WHAT TO WORK ON:
Count how many lines of the data include the string "navegador", then say that number and stop.

DATASET CONTENT below:

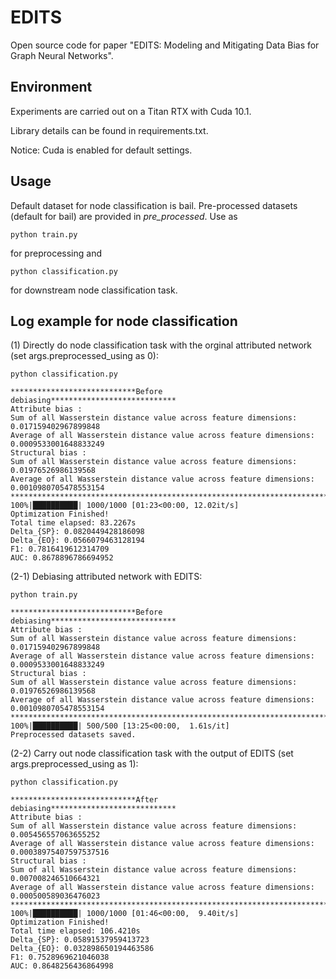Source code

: # EDITS
Open source code for paper "EDITS: Modeling and Mitigating Data Bias for Graph Neural Networks".

## Environment
Experiments are carried out on a Titan RTX with Cuda 10.1. 

Library details can be found in requirements.txt.

Notice: Cuda is enabled for default settings.

## Usage
Default dataset for node classification is bail. Pre-processed datasets (default for bail) are provided in *pre_processed*.
Use as
```
python train.py
```
for preprocessing and 
```
python classification.py
```
for downstream node classification task.

## Log example for node classification

(1) Directly do node classification task with the orginal attributed network (set args.preprocessed_using as 0):
```
python classification.py
```
```
****************************Before debiasing****************************
Attribute bias : 
Sum of all Wasserstein distance value across feature dimensions: 0.017159402967899848
Average of all Wasserstein distance value across feature dimensions: 0.0009533001648833249
Structural bias : 
Sum of all Wasserstein distance value across feature dimensions: 0.01976526986139568
Average of all Wasserstein distance value across feature dimensions: 0.0010980705478553154
****************************************************************************
100%|██████████| 1000/1000 [01:23<00:00, 12.02it/s]
Optimization Finished!
Total time elapsed: 83.2267s
Delta_{SP}: 0.0820449428186098
Delta_{EO}: 0.0566079463128194
F1: 0.7816419612314709
AUC: 0.8678896786694952
```

(2-1) Debiasing attributed network with EDITS:
```
python train.py
```
```
****************************Before debiasing****************************
Attribute bias : 
Sum of all Wasserstein distance value across feature dimensions: 0.017159402967899848
Average of all Wasserstein distance value across feature dimensions: 0.0009533001648833249
Structural bias : 
Sum of all Wasserstein distance value across feature dimensions: 0.01976526986139568
Average of all Wasserstein distance value across feature dimensions: 0.0010980705478553154
****************************************************************************
100%|██████████| 500/500 [13:25<00:00,  1.61s/it]
Preprocessed datasets saved.
```
(2-2) Carry out node classification task with the output of EDITS (set args.preprocessed_using as 1):
```
python classification.py
```
```
****************************After debiasing****************************
Attribute bias : 
Sum of all Wasserstein distance value across feature dimensions: 0.005456557063655252
Average of all Wasserstein distance value across feature dimensions: 0.00038975407597537516
Structural bias : 
Sum of all Wasserstein distance value across feature dimensions: 0.007008246510664321
Average of all Wasserstein distance value across feature dimensions: 0.000500589036476023
****************************************************************************
100%|██████████| 1000/1000 [01:46<00:00,  9.40it/s]
Optimization Finished!
Total time elapsed: 106.4210s
Delta_{SP}: 0.05891537959413723
Delta_{EO}: 0.032898650194463586
F1: 0.7528969621046038
AUC: 0.8648256436864998
```

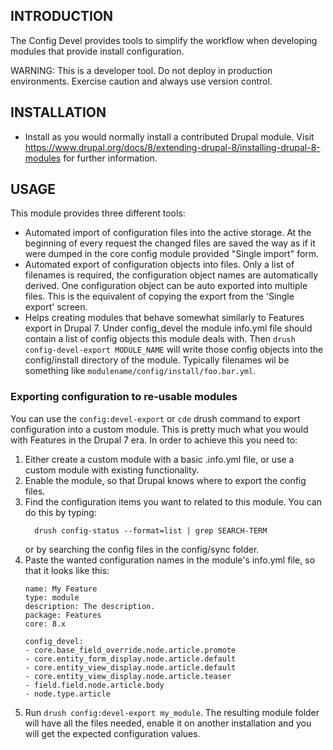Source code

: INTRODUCTION
------------

The Config Devel provides tools to simplify the workflow when developing
modules that provide install configuration.

WARNING: This is a developer tool. Do not deploy in production environments.
Exercise caution and always use version control.

INSTALLATION
------------

 * Install as you would normally install a contributed Drupal module. Visit
   https://www.drupal.org/docs/8/extending-drupal-8/installing-drupal-8-modules
   for further information.

USAGE
-----

This module provides three different tools:

- Automated import of configuration files into the active storage. At the
  beginning of every request the changed files are saved the way as if it were
  dumped in the core config module provided "Single import" form.
- Automated export of configuration objects into files. Only a list of filenames
  is required, the configuration object names are automatically derived. One
  configuration object can be auto exported into multiple files. This is the
  equivalent of copying the export from the 'Single export' screen.
- Helps creating modules that behave somewhat similarly to Features export in
  Drupal 7. Under config_devel the module info.yml file should contain a list of
  config objects this module deals with. Then `drush config-devel-export
  MODULE_NAME` will write those config objects into the config/install directory
  of the module. Typically filenames wil be something like
  `modulename/config/install/foo.bar.yml`.

### Exporting configuration to re-usable modules

You can use the `config:devel-export` or `cde` drush command to export
configuration into a custom module. This is pretty much what you would with
Features in the Drupal 7 era. In order to achieve this you need to:

1. Either create a custom module with a basic .info.yml file, or use a custom
   module with existing functionality.
2. Enable the module, so that Drupal knows where to export the config files.
3. Find the configuration items you want to related to this module. You can do
   this by typing:
   ```
     drush config-status --format=list | grep SEARCH-TERM
   ```
   or by searching the config files in the config/sync folder.
4. Paste the wanted configuration names in the module's info.yml file, so that
   it looks like this:
    ```
    name: My Feature
    type: module
    description: The description.
    package: Features
    core: 8.x

    config_devel:
    - core.base_field_override.node.article.promote
    - core.entity_form_display.node.article.default
    - core.entity_view_display.node.article.default
    - core.entity_view_display.node.article.teaser
    - field.field.node.article.body
    - node.type.article
    ```
5. Run `drush config:devel-export my_module`. The resulting module folder will
   have all the files needed, enable it on another installation and you will get
   the expected configuration values.
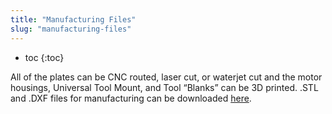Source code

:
 ```yaml
---
title: "Manufacturing Files"
slug: "manufacturing-files"
---
```


* toc
{:toc}

All of the plates can be CNC routed, laser cut, or waterjet cut and the motor housings, Universal Tool Mount, and Tool “Blanks” can be 3D printed. .STL and .DXF files for manufacturing can be downloaded [here](https://drive.google.com/a/roryaronson.com/folderview?id=0B-wExYzQcnp3Ym5fVl9KVVg4RVU&usp=drive_web).
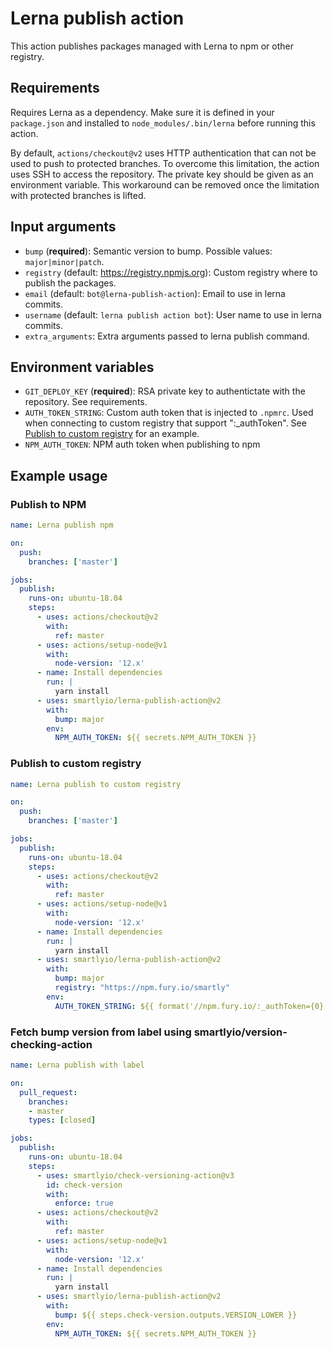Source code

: # Lerna publish action

This action publishes packages managed with Lerna to npm or other registry.

## Requirements

Requires Lerna as a dependency. Make sure it is defined in your `package.json` and installed to
`node_modules/.bin/lerna` before running this action.

By default, `actions/checkout@v2` uses HTTP authentication that can not be used to push to protected branches. To
overcome this limitation, the action uses SSH to access the repository. The private key should be given as an
environment variable. This workaround can be removed once the limitation with protected branches is lifted.

## Input arguments

- `bump` (**required**): Semantic version to bump. Possible values: `major|minor|patch`.
- `registry` (default: https://registry.npmjs.org): Custom registry where to publish the packages.
- `email` (default: `bot@lerna-publish-action`): Email to use in lerna commits.
- `username` (default: `lerna publish action bot`): User name to use in lerna commits.
- `extra_arguments`: Extra arguments passed to lerna publish command.

## Environment variables

- `GIT_DEPLOY_KEY` (**required**): RSA private key to authentictate with the repository. See requirements.
- `AUTH_TOKEN_STRING`: Custom auth token that is injected to `.npmrc`. Used when connecting to custom registry that
  support ":_authToken". See [Publish to custom registry](#publish-to-custom-registry) for an example.
- `NPM_AUTH_TOKEN`: NPM auth token when publishing to npm

## Example usage

### Publish to NPM

```yaml
name: Lerna publish npm

on:
  push:
    branches: ['master']

jobs:
  publish:
    runs-on: ubuntu-18.04
    steps:
      - uses: actions/checkout@v2
        with:
          ref: master
      - uses: actions/setup-node@v1
        with:
          node-version: '12.x'
      - name: Install dependencies
        run: |
          yarn install
      - uses: smartlyio/lerna-publish-action@v2
        with:
          bump: major
        env:
          NPM_AUTH_TOKEN: ${{ secrets.NPM_AUTH_TOKEN }}
```

### Publish to custom registry

``` yaml
name: Lerna publish to custom registry

on:
  push:
    branches: ['master']

jobs:
  publish:
    runs-on: ubuntu-18.04
    steps:
      - uses: actions/checkout@v2
        with:
          ref: master
      - uses: actions/setup-node@v1
        with:
          node-version: '12.x'
      - name: Install dependencies
        run: |
          yarn install
      - uses: smartlyio/lerna-publish-action@v2
        with:
          bump: major
          registry: "https://npm.fury.io/smartly"
        env:
          AUTH_TOKEN_STRING: ${{ format('//npm.fury.io/:_authToken={0}', secrets.GEMFURY_TOKEN) }}
```

### Fetch bump version from label using smartlyio/version-checking-action

``` yaml
name: Lerna publish with label

on:
  pull_request:
    branches:
    - master
    types: [closed]

jobs:
  publish:
    runs-on: ubuntu-18.04
    steps:
      - uses: smartlyio/check-versioning-action@v3
        id: check-version
        with:
          enforce: true
      - uses: actions/checkout@v2
        with:
          ref: master
      - uses: actions/setup-node@v1
        with:
          node-version: '12.x'
      - name: Install dependencies
        run: |
          yarn install
      - uses: smartlyio/lerna-publish-action@v2
        with:
          bump: ${{ steps.check-version.outputs.VERSION_LOWER }}
        env:
          NPM_AUTH_TOKEN: ${{ secrets.NPM_AUTH_TOKEN }}
```
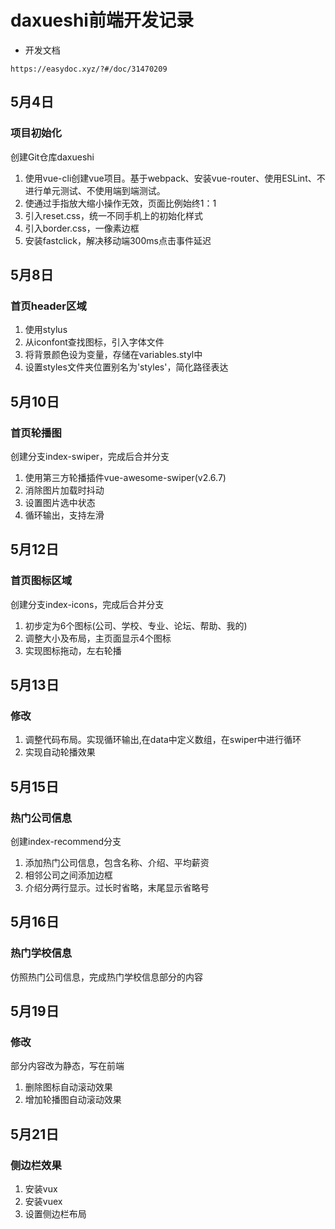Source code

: # daxueshi前端开发记录

+ 开发文档
```
https://easydoc.xyz/?#/doc/31470209
```


## 5月4日
### 项目初始化
创建Git仓库daxueshi
1. 使用vue-cli创建vue项目。基于webpack、安装vue-router、使用ESLint、不进行单元测试、不使用端到端测试。
2. 使通过手指放大缩小操作无效，页面比例始终1：1
3. 引入reset.css，统一不同手机上的初始化样式
4. 引入border.css，一像素边框
5. 安装fastclick，解决移动端300ms点击事件延迟

## 5月8日
### 首页header区域
1. 使用stylus
2. 从iconfont查找图标，引入字体文件
3. 将背景颜色设为变量，存储在variables.styl中
4. 设置styles文件夹位置别名为'styles'，简化路径表达

## 5月10日
### 首页轮播图
创建分支index-swiper，完成后合并分支
1. 使用第三方轮播插件vue-awesome-swiper(v2.6.7)
2. 消除图片加载时抖动
3. 设置图片选中状态
4. 循环输出，支持左滑


## 5月12日
### 首页图标区域
创建分支index-icons，完成后合并分支
1. 初步定为6个图标(公司、学校、专业、论坛、帮助、我的)
2. 调整大小及布局，主页面显示4个图标
3. 实现图标拖动，左右轮播

## 5月13日
### 修改
1. 调整代码布局。实现循环输出,在data中定义数组，在swiper中进行循环
2. 实现自动轮播效果

## 5月15日
### 热门公司信息
创建index-recommend分支
1. 添加热门公司信息，包含名称、介绍、平均薪资
2. 相邻公司之间添加边框
3. 介绍分两行显示。过长时省略，末尾显示省略号

## 5月16日
### 热门学校信息
仿照热门公司信息，完成热门学校信息部分的内容

## 5月19日
### 修改
部分内容改为静态，写在前端
1. 删除图标自动滚动效果
2. 增加轮播图自动滚动效果

## 5月21日
### 侧边栏效果
1. 安装vux
2. 安装vuex
3. 设置侧边栏布局
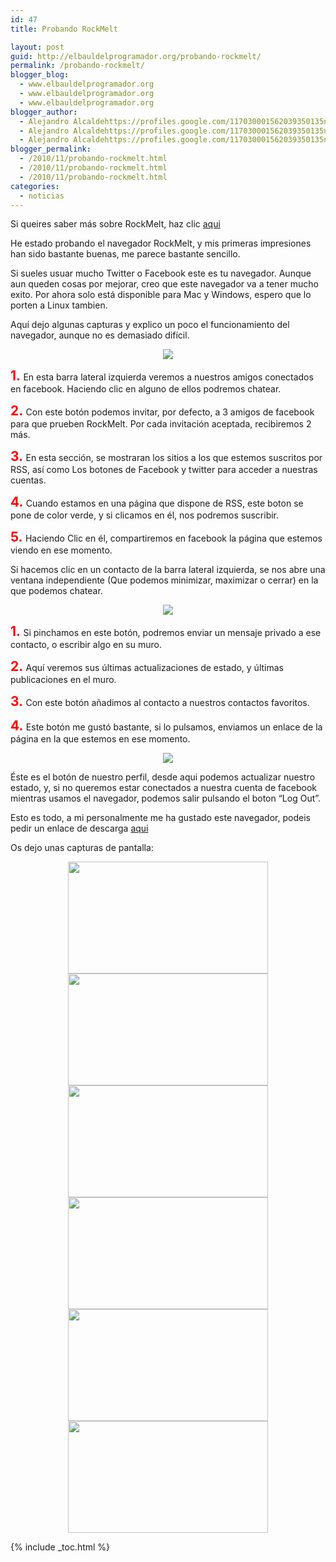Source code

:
 ```yaml
---
id: 47
title: Probando RockMelt

layout: post
guid: http://elbauldelprogramador.org/probando-rockmelt/
permalink: /probando-rockmelt/
blogger_blog:
  - www.elbauldelprogramador.org
  - www.elbauldelprogramador.org
  - www.elbauldelprogramador.org
blogger_author:
  - Alejandro Alcaldehttps://profiles.google.com/117030001562039350135noreply@blogger.com
  - Alejandro Alcaldehttps://profiles.google.com/117030001562039350135noreply@blogger.com
  - Alejandro Alcaldehttps://profiles.google.com/117030001562039350135noreply@blogger.com
blogger_permalink:
  - /2010/11/probando-rockmelt.html
  - /2010/11/probando-rockmelt.html
  - /2010/11/probando-rockmelt.html
categories:
  - noticias
---
```

Si queires saber más sobre RockMelt, haz clic [aqui][1]

He estado probando el navegador RockMelt, y mis primeras impresiones han sido bastante buenas, me parece bastante sencillo.

Si sueles usuar mucho Twitter o Facebook este es tu navegador. Aunque aun queden cosas por mejorar, creo que este navegador va a tener mucho exito. Por ahora solo está disponible para Mac y Windows, espero que lo porten a Linux tambien.

Aquí dejo algunas capturas y explico un poco el funcionamiento del navegador, aunque no es demasiado difícil.

<div class="separator" style="clear: both; text-align: center;">
  <a href="http://4.bp.blogspot.com/_IlK2pNFFgGM/TO5UHD6wzlI/AAAAAAAAAGY/NXFDcbJRQ5s/s1600/principal.png" imageanchor="1" style="margin-left: 1em; margin-right: 1em;"><img border="0" src="http://4.bp.blogspot.com/_IlK2pNFFgGM/TO5UHD6wzlI/AAAAAAAAAGY/NXFDcbJRQ5s/s320/principal.png" /></a>
</div>

<span style="color:#f00; font-size:1.5em; font-weight:bold;">1. </span>En esta barra lateral izquierda veremos a nuestros amigos conectados en facebook. Haciendo clic en alguno de ellos podremos chatear.

<span style="color:#f00; font-size:1.5em; font-weight:bold;">2. </span>Con este botón podemos invitar, por defecto, a 3 amigos de facebook para que prueben RockMelt. Por cada invitación aceptada, recibiremos 2 más.

<span style="color:#f00; font-size:1.5em; font-weight:bold;">3. </span>En esta sección, se mostraran los sitios a los que estemos suscritos por RSS, así como Los botones de Facebook y twitter para acceder a nuestras cuentas.

<span style="color:#f00; font-size:1.5em; font-weight:bold;">4. </span>Cuando estamos en una página que dispone de RSS, este boton se pone de color verde, y si clicamos en él, nos podremos suscribir.

<span style="color:#f00; font-size:1.5em; font-weight:bold;">5. </span>Haciendo Clic en él, compartiremos en facebook la página que estemos viendo en ese momento.



Si hacemos clic en un contacto de la barra lateral izquierda, se nos abre una ventana independiente (Que podemos minimizar, maximizar o cerrar) en la que podemos chatear.

<div class="separator" style="clear: both; text-align: center;">
  <a href="http://1.bp.blogspot.com/_IlK2pNFFgGM/TO5Pcw4ksuI/AAAAAAAAAGI/BVm4HImHcF8/s1600/chat1.png" imageanchor="1" style="margin-left: 1em; margin-right: 1em;"><img border="0" src="http://1.bp.blogspot.com/_IlK2pNFFgGM/TO5Pcw4ksuI/AAAAAAAAAGI/BVm4HImHcF8/s320/chat1.png" /></a>
</div>

<span style="color:#f00; font-size:1.5em; font-weight:bold;">1. </span>Si pinchamos en este botón, podremos enviar un mensaje privado a ese contacto, o escribir algo en su muro.

<span style="color:#f00; font-size:1.5em; font-weight:bold;">2. </span> Aquí veremos sus últimas actualizaciones de estado, y últimas publicaciones en el muro.

<span style="color:#f00; font-size:1.5em; font-weight:bold;">3. </span>Con este botón añadimos al contacto a nuestros contactos favoritos.

<span style="color:#f00; font-size:1.5em; font-weight:bold;">4. </span>Este botón me gustó bastante, si lo pulsamos, enviamos un enlace de la página en la que estemos en ese momento.

<div class="separator" style="clear: both; text-align: center;">
  <a href="http://2.bp.blogspot.com/_IlK2pNFFgGM/TO5SLPsoFbI/AAAAAAAAAGM/Eh4W0XfMpAY/s1600/profileclic.png" imageanchor="1" style="margin-left: 1em; margin-right: 1em;"><img border="0" src="http://2.bp.blogspot.com/_IlK2pNFFgGM/TO5SLPsoFbI/AAAAAAAAAGM/Eh4W0XfMpAY/s320/profileclic.png" /></a>
</div>

Éste es el botón de nuestro perfil, desde aqui podemos actualizar nuestro estado, y, si no queremos estar conectados a nuestra cuenta de facebook mientras usamos el navegador, podemos salir pulsando el boton &#8220;Log Out&#8221;.



Esto es todo, a mi personalmente me ha gustado este navegador, podeis pedir un enlace de descarga <a target="_blank" href="http://www.rockmelt.com/">aqui</a>

Os dejo unas capturas de pantalla:

<div class="separator" style="clear: both; text-align: center;">
  <a href="http://1.bp.blogspot.com/_IlK2pNFFgGM/TO5XTwlUxaI/AAAAAAAAAGc/_L7evpOeTco/s1600/feed.png" imageanchor="1" style="margin-left: 1em; margin-right: 1em;"><img border="0" height="179" src="http://1.bp.blogspot.com/_IlK2pNFFgGM/TO5XTwlUxaI/AAAAAAAAAGc/_L7evpOeTco/s320/feed.png" width="320" /></a>
</div>



<div class="separator" style="clear: both; text-align: center;">
  <a href="http://4.bp.blogspot.com/_IlK2pNFFgGM/TO5XWqHhpOI/AAAAAAAAAGg/302VsQxGXC8/s1600/friends.png" imageanchor="1" style="margin-left: 1em; margin-right: 1em;"><img border="0" height="179" src="http://4.bp.blogspot.com/_IlK2pNFFgGM/TO5XWqHhpOI/AAAAAAAAAGg/302VsQxGXC8/s320/friends.png" width="320" /></a>
</div>



<div class="separator" style="clear: both; text-align: center;">
  <a href="http://1.bp.blogspot.com/_IlK2pNFFgGM/TO5XZec8rhI/AAAAAAAAAGk/1lMmLufkYOU/s1600/perfil.png" imageanchor="1" style="margin-left: 1em; margin-right: 1em;"><img border="0" height="179" src="http://1.bp.blogspot.com/_IlK2pNFFgGM/TO5XZec8rhI/AAAAAAAAAGk/1lMmLufkYOU/s320/perfil.png" width="320" /></a>
</div>



<div class="separator" style="clear: both; text-align: center;">
  <a href="http://2.bp.blogspot.com/_IlK2pNFFgGM/TO5XcVcrKjI/AAAAAAAAAGo/E1fNJEq8Ws0/s1600/profile.png" imageanchor="1" style="margin-left: 1em; margin-right: 1em;"><img border="0" height="179" src="http://2.bp.blogspot.com/_IlK2pNFFgGM/TO5XcVcrKjI/AAAAAAAAAGo/E1fNJEq8Ws0/s320/profile.png" width="320" /></a>
</div>



<div class="separator" style="clear: both; text-align: center;">
  <a href="http://1.bp.blogspot.com/_IlK2pNFFgGM/TO5Xffgh1JI/AAAAAAAAAGs/YIJH3F8p-7E/s1600/twitter.png" imageanchor="1" style="margin-left: 1em; margin-right: 1em;"><img border="0" height="179" src="http://1.bp.blogspot.com/_IlK2pNFFgGM/TO5Xffgh1JI/AAAAAAAAAGs/YIJH3F8p-7E/s320/twitter.png" width="320" /></a>
</div>



<div class="separator" style="clear: both; text-align: center;">
  <a href="http://4.bp.blogspot.com/_IlK2pNFFgGM/TO5XlHWcKsI/AAAAAAAAAGw/keQi7p95OTM/s1600/updatesver.png" imageanchor="1" style="margin-left: 1em; margin-right: 1em;"><img border="0" height="179" src="http://4.bp.blogspot.com/_IlK2pNFFgGM/TO5XlHWcKsI/AAAAAAAAAGw/keQi7p95OTM/s320/updatesver.png" width="320" /></a>
</div>



 [1]: http://elbauldelprogramador.com/rockmelt-una-navegador-social-basado-en/

{% include _toc.html %}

End of DATASET CONTENT.

RESULT FOR THIS TASK:
6